Since most of you have no reason or desire to subscribe to, much less read, Medical Economics Magazine, here is a rundown of the specific Obamacare promises considered, their respective grades (both number and letter), and verbatim quotes from physician respondents:

1.   Medicare bonus for primary care services  

     The Obamacare promise: Obamacare-mandated Medicare bonuses for primary care services will more fairly compensate primary care physicians by closing the gap between reimbursement for primary care services and payment for specialist services, which have historically be compensated at much higher rates despite a relative equality of services, training, and education. This would have amounted to an effective raise for primary care physicians while leaving medical specialists’ payments intact. It was proposed as a win-win for all physicians as well as their patients.

     PHYSICIAN GRADE: 33 = F  

Physician comments:

      “It is totally meaningless.”                                                 

      “It was a silly Band-Aid.”

2.   Medicaid-Medicare parity

       The Obamacare promise: Obamacare-mandated payments to primary care physicians providing services under Medicaid will be reimbursed at the same rate as the same services under Medicare. This would have amounted to an effective raise for physicians caring for the Medicaid population while keeping Medicare reimbursements stable. Again, it was proposed as a win-win for everyone. 

      PHYSICIAN GRADE: 34 = F

Physician comment:

       “Once again a short-term fix for long-term problems which mandates one and then walks away to  leave someone else holding the bag.”

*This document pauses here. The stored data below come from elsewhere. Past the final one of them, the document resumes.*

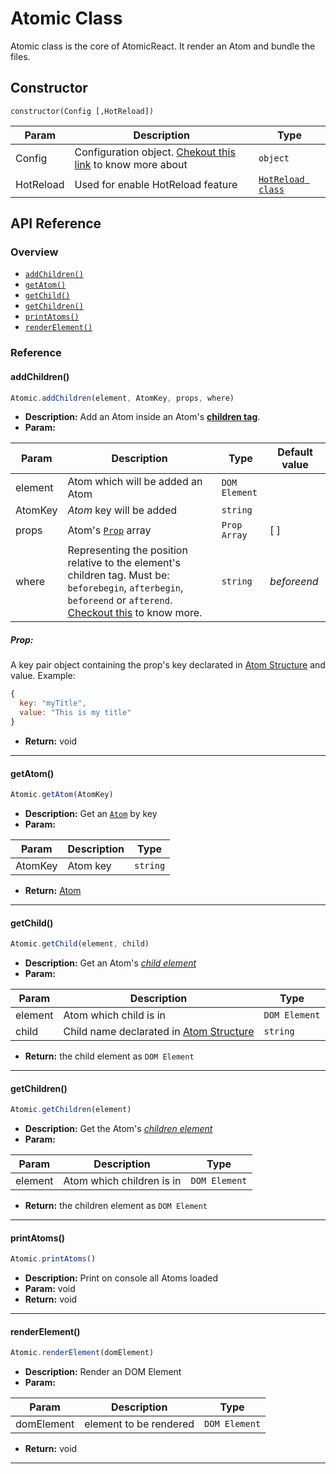 # Atomic Class

Atomic class is the core of AtomicReact. It render an Atom and bundle the files.

## Constructor

```
constructor(Config [,HotReload])
```

Param | Description | Type |
------------ | ------------- | -------------
Config | Configuration object. [Chekout this link](getStarted?id=configuration-atomicreact_configjs) to know more about | `object`
HotReload | Used for enable HotReload feature  | [`HotReload class`](HotReloadClass) |

## API Reference

### Overview
* [`addChildren()`](AtomicClass?id=addchildren)
* [`getAtom()`](AtomicClass?id=getatom)
* [`getChild()`](AtomicClass?id=getchild)
* [`getChildren()`](AtomicClass?id=getchildren)
* [`printAtoms()`](AtomicClass?id=printatoms)
* [`renderElement()`](AtomicClass?id=renderelement)

### Reference

#### addChildren()
``` js
Atomic.addChildren(element, AtomKey, props, where)
```
* **Description:**
Add an Atom inside an Atom's [**children tag**](Atom?id=structure-html).
* **Param:**

Param | Description | Type | Default value
------------ | ------------- | ------------- | -------------
element | Atom which will be added an Atom | `DOM Element` |
AtomKey | *Atom* key will be added | `string` |
props | Atom's [`Prop`](AtomicClass?id=prop) array | `Prop Array` | [ ]
where | Representing the position relative to the element's children tag. Must be: `beforebegin`, `afterbegin`, `beforeend` or `afterend`. [Checkout this](https://developer.mozilla.org/en-US/docs/Web/API/Element/insertAdjacentHTML#Parameters) to know more. | `string` | *beforeend*

##### Prop:
A key pair object containing the prop's key declarated in [Atom Structure](Atom?id=structure-html) and value. Example:
``` js
{
  key: "myTitle",
  value: "This is my title"
}
```

* **Return:** void

---

#### getAtom()
``` js
Atomic.getAtom(AtomKey)
```
* **Description:**
Get an [`Atom`](Atom) by key
* **Param:**

Param | Description | Type
------------ | ------------- | -------------
AtomKey | Atom key | `string` |

* **Return:** [Atom](Atom)

---

#### getChild()
``` js
Atomic.getChild(element, child)
```
* **Description:**
Get an Atom's [*child element*](Atom?id=structure-html)
* **Param:**

Param | Description | Type
------------ | ------------- | -------------
element | Atom which child is in | `DOM Element`
child | Child name declarated in [Atom Structure](Atom?id=structure-html) | `string`

* **Return:** the child element as `DOM Element`

---

#### getChildren()
``` js
Atomic.getChildren(element)
```
* **Description:**
Get the Atom's [*children element*](Atom?id=structure-html)
* **Param:**

Param | Description | Type
------------ | ------------- | -------------
element | Atom which children is in | `DOM Element`

* **Return:** the children element as `DOM Element`

---

#### printAtoms()
``` js
Atomic.printAtoms()
```
* **Description:**
Print on console all Atoms loaded
* **Param:** void
* **Return:** void
---

#### renderElement()
``` js
Atomic.renderElement(domElement)
```
* **Description:**
Render an DOM Element
* **Param:**

Param | Description | Type
------------ | ------------- | -------------
domElement | element to be rendered | `DOM Element`

* **Return:** void

---
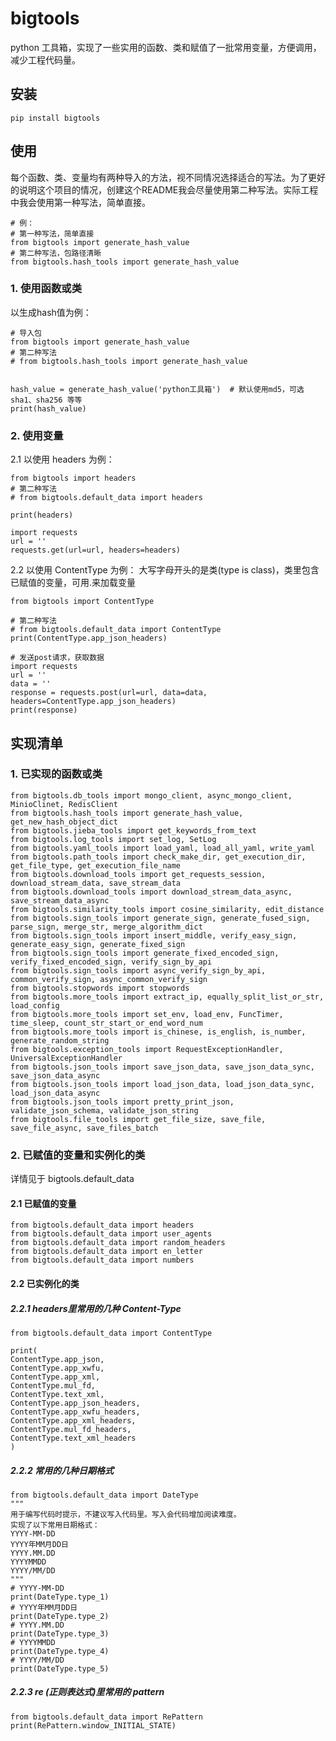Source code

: # bigtools

python 工具箱，实现了一些实用的函数、类和赋值了一批常用变量，方便调用，减少工程代码量。

## 安装

```
pip install bigtools
```
    

## 使用
每个函数、类、变量均有两种导入的方法，视不同情况选择适合的写法。为了更好的说明这个项目的情况，创建这个README我会尽量使用第二种写法。实际工程中我会使用第一种写法，简单直接。

```python3
# 例：
# 第一种写法，简单直接
from bigtools import generate_hash_value
# 第二种写法，包路径清晰
from bigtools.hash_tools import generate_hash_value
```

### 1. 使用函数或类
以生成hash值为例：
```python3
# 导入包
from bigtools import generate_hash_value
# 第二种写法
# from bigtools.hash_tools import generate_hash_value


hash_value = generate_hash_value('python工具箱')  # 默认使用md5，可选sha1、sha256 等等
print(hash_value)
```
### 2. 使用变量
2.1 以使用 headers 为例：
```python3
from bigtools import headers
# 第二种写法
# from bigtools.default_data import headers

print(headers)

import requests
url = ''
requests.get(url=url, headers=headers)
```
2.2 以使用 ContentType 为例：
大写字母开头的是类(type is class)，类里包含已赋值的变量，可用.来加载变量

```python3
from bigtools import ContentType

# 第二种写法
# from bigtools.default_data import ContentType
print(ContentType.app_json_headers)

# 发送post请求，获取数据
import requests
url = ''
data = ''
response = requests.post(url=url, data=data, headers=ContentType.app_json_headers)
print(response)
```
## 实现清单
### 1. 已实现的函数或类

```python3
from bigtools.db_tools import mongo_client, async_mongo_client, MinioClinet, RedisClient
from bigtools.hash_tools import generate_hash_value, get_new_hash_object_dict
from bigtools.jieba_tools import get_keywords_from_text
from bigtools.log_tools import set_log, SetLog
from bigtools.yaml_tools import load_yaml, load_all_yaml, write_yaml
from bigtools.path_tools import check_make_dir, get_execution_dir, get_file_type, get_execution_file_name
from bigtools.download_tools import get_requests_session, download_stream_data, save_stream_data
from bigtools.download_tools import download_stream_data_async, save_stream_data_async
from bigtools.similarity_tools import cosine_similarity, edit_distance
from bigtools.sign_tools import generate_sign, generate_fused_sign, parse_sign, merge_str, merge_algorithm_dict
from bigtools.sign_tools import insert_middle, verify_easy_sign, generate_easy_sign, generate_fixed_sign
from bigtools.sign_tools import generate_fixed_encoded_sign, verify_fixed_encoded_sign, verify_sign_by_api
from bigtools.sign_tools import async_verify_sign_by_api, common_verify_sign, async_common_verify_sign
from bigtools.stopwords import stopwords
from bigtools.more_tools import extract_ip, equally_split_list_or_str, load_config
from bigtools.more_tools import set_env, load_env, FuncTimer, time_sleep, count_str_start_or_end_word_num
from bigtools.more_tools import is_chinese, is_english, is_number, generate_random_string
from bigtools.exception_tools import RequestExceptionHandler, UniversalExceptionHandler
from bigtools.json_tools import save_json_data, save_json_data_sync, save_json_data_async
from bigtools.json_tools import load_json_data, load_json_data_sync, load_json_data_async
from bigtools.json_tools import pretty_print_json, validate_json_schema, validate_json_string
from bigtools.file_tools import get_file_size, save_file, save_file_async, save_files_batch
```
### 2. 已赋值的变量和实例化的类
详情见于 bigtools.default_data

#### 2.1 已赋值的变量
```python3
from bigtools.default_data import headers
from bigtools.default_data import user_agents
from bigtools.default_data import random_headers
from bigtools.default_data import en_letter
from bigtools.default_data import numbers
```

#### 2.2 已实例化的类
##### 2.2.1 headers里常用的几种 Content-Type
```python3
from bigtools.default_data import ContentType

print(
ContentType.app_json,
ContentType.app_xwfu,
ContentType.app_xml,
ContentType.mul_fd,
ContentType.text_xml,
ContentType.app_json_headers,
ContentType.app_xwfu_headers,
ContentType.app_xml_headers,
ContentType.mul_fd_headers,
ContentType.text_xml_headers
)
```
##### 2.2.2 常用的几种日期格式
```python3
from bigtools.default_data import DateType
"""
用于编写代码时提示，不建议写入代码里。写入会代码增加阅读难度。
实现了以下常用日期格式：
YYYY-MM-DD
YYYY年MM月DD日
YYYY.MM.DD
YYYYMMDD
YYYY/MM/DD
"""
# YYYY-MM-DD
print(DateType.type_1)
# YYYY年MM月DD日
print(DateType.type_2)
# YYYY.MM.DD
print(DateType.type_3)
# YYYYMMDD
print(DateType.type_4)
# YYYY/MM/DD
print(DateType.type_5)
```
##### 2.2.3 re (正则表达式)里常用的 pattern
```python3
from bigtools.default_data import RePattern
print(RePattern.window_INITIAL_STATE)
```
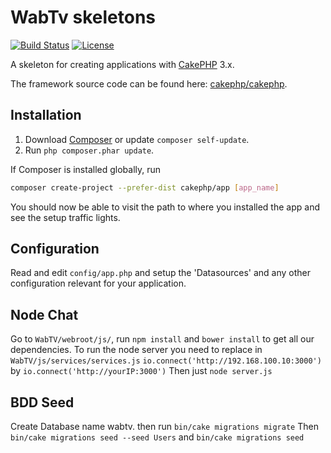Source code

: # WabTv skeletons

[![Build Status](https://api.travis-ci.org/cakephp/app.png)](https://travis-ci.org/cakephp/app)
[![License](https://poser.pugx.org/cakephp/app/license.svg)](https://packagist.org/packages/cakephp/app)

A skeleton for creating applications with [CakePHP](http://cakephp.org) 3.x.

The framework source code can be found here: [cakephp/cakephp](https://github.com/cakephp/cakephp).

## Installation

1. Download [Composer](http://getcomposer.org/doc/00-intro.md) or update `composer self-update`.
2. Run `php composer.phar update`.

If Composer is installed globally, run
```bash
composer create-project --prefer-dist cakephp/app [app_name]
```

You should now be able to visit the path to where you installed the app and see
the setup traffic lights.

## Configuration

Read and edit `config/app.php` and setup the 'Datasources' and any other
configuration relevant for your application.

## Node Chat

Go to `WabTV/webroot/js/`, run `npm install` and `bower install` to get all our dependencies.
To run the node server you need to replace in `WabTV/js/services/services.js` `io.connect('http://192.168.100.10:3000')`
 by `io.connect('http://yourIP:3000')`
Then just `node server.js`

## BDD Seed

Create Database name wabtv. then run `bin/cake migrations migrate` Then `bin/cake migrations seed --seed Users` and
`bin/cake migrations seed`
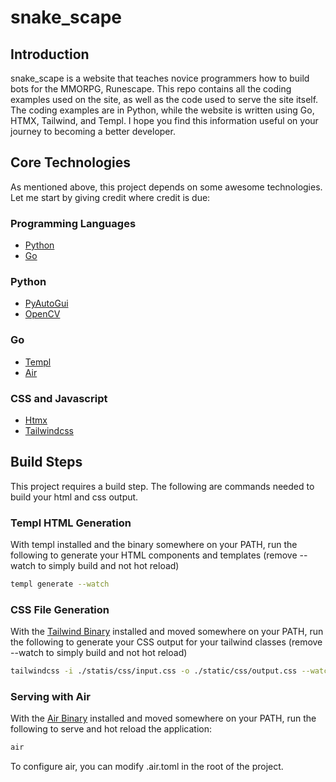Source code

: # snake_scape

## Introduction

snake_scape is a website that teaches novice programmers how to build bots for the MMORPG, Runescape. This repo contains all the coding examples used on the site, as well as the code used to serve the site itself. The coding examples are in Python, while the website is written using Go, HTMX, Tailwind, and Templ. I hope you find this information useful on your journey to becoming a better developer.

## Core Technologies

As mentioned above, this project depends on some awesome technologies. Let me start by giving credit where credit is due:

### Programming Languages
- [Python](https://www.python.org/)
- [Go](https://go.dev/)

### Python
- [PyAutoGui](https://pyautogui.readthedocs.io/en/latest/)
- [OpenCV](https://docs.opencv.org/4.x/d6/d00/tutorial_py_root.html)

### Go
- [Templ](https://templ.guide/)
- [Air](https://github.com/cosmtrek/air)

### CSS and Javascript
- [Htmx](https://htmx.org/)
- [Tailwindcss](https://tailwindcss.com/)

## Build Steps

This project requires a build step. The following are commands needed to build your html and css output.

### Templ HTML Generation

With templ installed and the binary somewhere on your PATH, run the following to generate your HTML components and templates (remove --watch to simply build and not hot reload)

```bash
templ generate --watch
```

### CSS File Generation

With the [Tailwind Binary](https://tailwindcss.com/blog/standalone-cli) installed and moved somewhere on your PATH, run the following to generate your CSS output for your tailwind classes (remove --watch to simply build and not hot reload)

```bash
tailwindcss -i ./statis/css/input.css -o ./static/css/output.css --watch
```

### Serving with Air

With the [Air Binary](https://github.com/cosmtrek/air) installed and moved somewhere on your PATH, run the following to serve and hot reload the application:

```bash
air
```

To configure air, you can modify .air.toml in the root of the project.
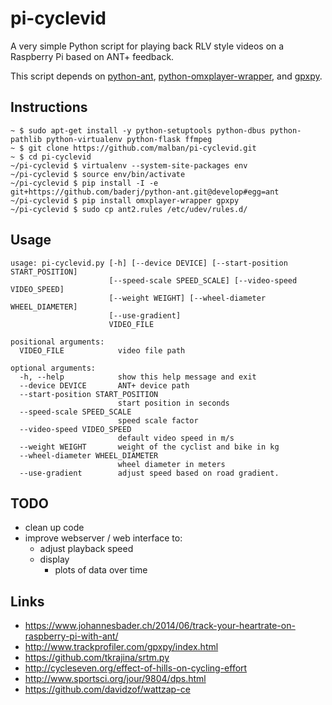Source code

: # pi-cyclevid

A very simple Python script for playing back RLV style videos on a Raspberry Pi based on ANT+ feedback.

This script depends on [python-ant](https://github.com/baderj/python-ant), [python-omxplayer-wrapper](https://github.com/willprice/python-omxplayer-wrapper), and [gpxpy](https://github.com/tkrajina/gpxpy).

## Instructions

```
~ $ sudo apt-get install -y python-setuptools python-dbus python-pathlib python-virtualenv python-flask ffmpeg
~ $ git clone https://github.com/malban/pi-cyclevid.git
~ $ cd pi-cyclevid 
~/pi-cyclevid $ virtualenv --system-site-packages env
~/pi-cyclevid $ source env/bin/activate
~/pi-cyclevid $ pip install -I -e git+https://github.com/baderj/python-ant.git@develop#egg=ant
~/pi-cyclevid $ pip install omxplayer-wrapper gpxpy
~/pi-cyclevid $ sudo cp ant2.rules /etc/udev/rules.d/
```
## Usage

```
usage: pi-cyclevid.py [-h] [--device DEVICE] [--start-position START_POSITION]
                      [--speed-scale SPEED_SCALE] [--video-speed VIDEO_SPEED]
                      [--weight WEIGHT] [--wheel-diameter WHEEL_DIAMETER]
                      [--use-gradient]
                      VIDEO_FILE

positional arguments:
  VIDEO_FILE            video file path

optional arguments:
  -h, --help            show this help message and exit
  --device DEVICE       ANT+ device path
  --start-position START_POSITION
                        start position in seconds
  --speed-scale SPEED_SCALE
                        speed scale factor
  --video-speed VIDEO_SPEED
                        default video speed in m/s
  --weight WEIGHT       weight of the cyclist and bike in kg
  --wheel-diameter WHEEL_DIAMETER
                        wheel diameter in meters
  --use-gradient        adjust speed based on road gradient.
```

## TODO
* clean up code
* improve webserver / web interface to:
  * adjust playback speed
  * display
    * plots of data over time
    

## Links
* https://www.johannesbader.ch/2014/06/track-your-heartrate-on-raspberry-pi-with-ant/
* http://www.trackprofiler.com/gpxpy/index.html
* https://github.com/tkrajina/srtm.py
* http://cycleseven.org/effect-of-hills-on-cycling-effort
* http://www.sportsci.org/jour/9804/dps.html
* https://github.com/davidzof/wattzap-ce
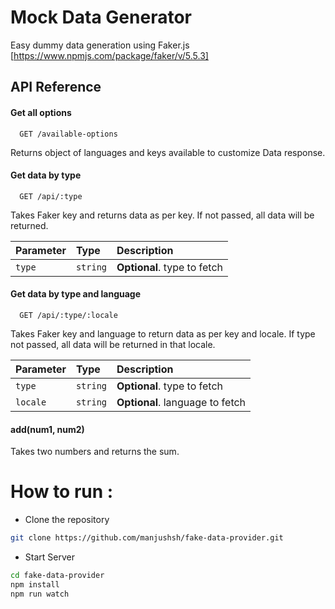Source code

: # Mock Data Generator
Easy dummy data generation using Faker.js [https://www.npmjs.com/package/faker/v/5.5.3]

## API Reference

#### Get all options

```https
  GET /available-options
```
Returns object of languages and keys available to customize Data response.

#### Get data by type

```https
  GET /api/:type
```
Takes Faker key and returns data as per key. If not passed, all data will be returned.

| Parameter | Type     | Description                       |
| :-------- | :------- | :-------------------------------- |
| `type`    | `string` | **Optional**. type to fetch       |


#### Get data by type and language

```https
  GET /api/:type/:locale
```
Takes Faker key and language to return data as per key and locale. If type not passed, all data will be returned in that locale.

| Parameter | Type     | Description                       |
| :-------- | :------- | :-------------------------------- |
| `type`    | `string` | **Optional**. type to fetch       |
| `locale`  | `string` | **Optional**. language to fetch   |   |

#### add(num1, num2)

Takes two numbers and returns the sum.

# How to run :
- Clone the repository

```bash
git clone https://github.com/manjushsh/fake-data-provider.git
```

- Start Server

```bash
cd fake-data-provider
npm install
npm run watch
```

3.   Increased coverage through healthcare insurance exchanges 

      The Obamacare promise: Under Obamacare, more Americans will be provided health insurance coverage thanks to the healthcare insurance exchanges.

      PHYSICIAN GRADE: 35 = F

Physician comments:

      “Coverage is shockingly bad, and at a high price.

      “[M]ore coverage does not equal more access.”

       “High deductibles appears to me to be a by-product of insurance companies protecting their assets.” 

       “Why would selling an insurance policy with a large deductible help someone who can’t even afford the premiums? They can’t pay the deductible, so they still can’t afford care. Who made out? Insurance companies. Who lost? Private practice doctors who had to deal with patients who stiffed them for the deductibles on policies. Thanks Obama!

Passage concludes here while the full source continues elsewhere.